**What is expected:**
Starting at the first line of the data below, repeat each line word for word up to and including the line with "add EFFECTNAME to".

**Data entries:**
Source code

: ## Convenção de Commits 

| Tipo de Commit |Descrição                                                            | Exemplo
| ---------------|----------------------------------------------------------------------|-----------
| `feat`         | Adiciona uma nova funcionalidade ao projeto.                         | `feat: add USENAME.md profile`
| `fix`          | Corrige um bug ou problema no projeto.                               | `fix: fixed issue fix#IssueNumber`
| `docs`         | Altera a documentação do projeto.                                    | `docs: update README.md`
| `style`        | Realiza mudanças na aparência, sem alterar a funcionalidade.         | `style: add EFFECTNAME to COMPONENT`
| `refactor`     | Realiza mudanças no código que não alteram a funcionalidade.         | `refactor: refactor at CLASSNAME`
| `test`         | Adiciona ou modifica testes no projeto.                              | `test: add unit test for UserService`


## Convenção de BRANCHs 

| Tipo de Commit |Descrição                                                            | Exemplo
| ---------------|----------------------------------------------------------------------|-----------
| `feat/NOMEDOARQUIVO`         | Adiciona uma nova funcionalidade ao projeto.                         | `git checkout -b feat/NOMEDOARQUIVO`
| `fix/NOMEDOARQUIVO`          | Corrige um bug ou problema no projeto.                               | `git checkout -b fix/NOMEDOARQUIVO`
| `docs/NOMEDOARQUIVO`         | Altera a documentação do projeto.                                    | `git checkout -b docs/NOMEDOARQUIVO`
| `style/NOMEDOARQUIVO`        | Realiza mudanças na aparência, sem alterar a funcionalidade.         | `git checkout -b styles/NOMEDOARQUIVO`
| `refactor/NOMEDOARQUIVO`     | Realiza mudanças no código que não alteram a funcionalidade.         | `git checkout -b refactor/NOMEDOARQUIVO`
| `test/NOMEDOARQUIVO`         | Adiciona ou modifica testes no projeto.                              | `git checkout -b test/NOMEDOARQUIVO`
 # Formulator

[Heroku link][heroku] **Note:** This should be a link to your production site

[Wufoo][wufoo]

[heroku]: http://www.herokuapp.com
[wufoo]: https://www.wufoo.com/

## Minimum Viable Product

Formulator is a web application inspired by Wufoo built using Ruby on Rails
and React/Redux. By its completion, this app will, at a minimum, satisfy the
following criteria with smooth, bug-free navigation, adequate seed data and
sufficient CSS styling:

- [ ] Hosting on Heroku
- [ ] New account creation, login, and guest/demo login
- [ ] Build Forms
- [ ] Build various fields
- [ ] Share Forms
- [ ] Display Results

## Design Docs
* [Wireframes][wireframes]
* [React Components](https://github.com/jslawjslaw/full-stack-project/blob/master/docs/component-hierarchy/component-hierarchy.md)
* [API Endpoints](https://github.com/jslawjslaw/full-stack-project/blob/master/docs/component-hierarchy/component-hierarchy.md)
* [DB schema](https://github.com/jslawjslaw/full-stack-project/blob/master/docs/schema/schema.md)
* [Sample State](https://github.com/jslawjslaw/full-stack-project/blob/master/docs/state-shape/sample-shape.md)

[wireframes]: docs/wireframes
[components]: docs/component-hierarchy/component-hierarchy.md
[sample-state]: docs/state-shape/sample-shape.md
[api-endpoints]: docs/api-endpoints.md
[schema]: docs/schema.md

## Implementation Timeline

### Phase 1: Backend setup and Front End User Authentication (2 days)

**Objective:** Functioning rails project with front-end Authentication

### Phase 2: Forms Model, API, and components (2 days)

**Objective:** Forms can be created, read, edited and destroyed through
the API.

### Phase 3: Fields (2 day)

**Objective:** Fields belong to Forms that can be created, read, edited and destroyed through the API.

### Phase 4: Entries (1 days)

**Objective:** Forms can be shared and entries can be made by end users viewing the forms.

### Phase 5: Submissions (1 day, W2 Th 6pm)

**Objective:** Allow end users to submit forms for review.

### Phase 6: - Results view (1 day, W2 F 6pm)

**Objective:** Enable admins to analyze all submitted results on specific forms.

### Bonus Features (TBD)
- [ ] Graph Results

**Exercise solution:**
Source code

: ## Convenção de Commits 

| Tipo de Commit |Descrição                                                            | Exemplo
| ---------------|----------------------------------------------------------------------|-----------
| `feat`         | Adiciona uma nova funcionalidade ao projeto.                         | `feat: add USENAME.md profile`
| `fix`          | Corrige um bug ou problema no projeto.                               | `fix: fixed issue fix#IssueNumber`
| `docs`         | Altera a documentação do projeto.                                    | `docs: update README.md`
| `style`        | Realiza mudanças na aparência, sem alterar a funcionalidade.         | `style: add EFFECTNAME to COMPONENT`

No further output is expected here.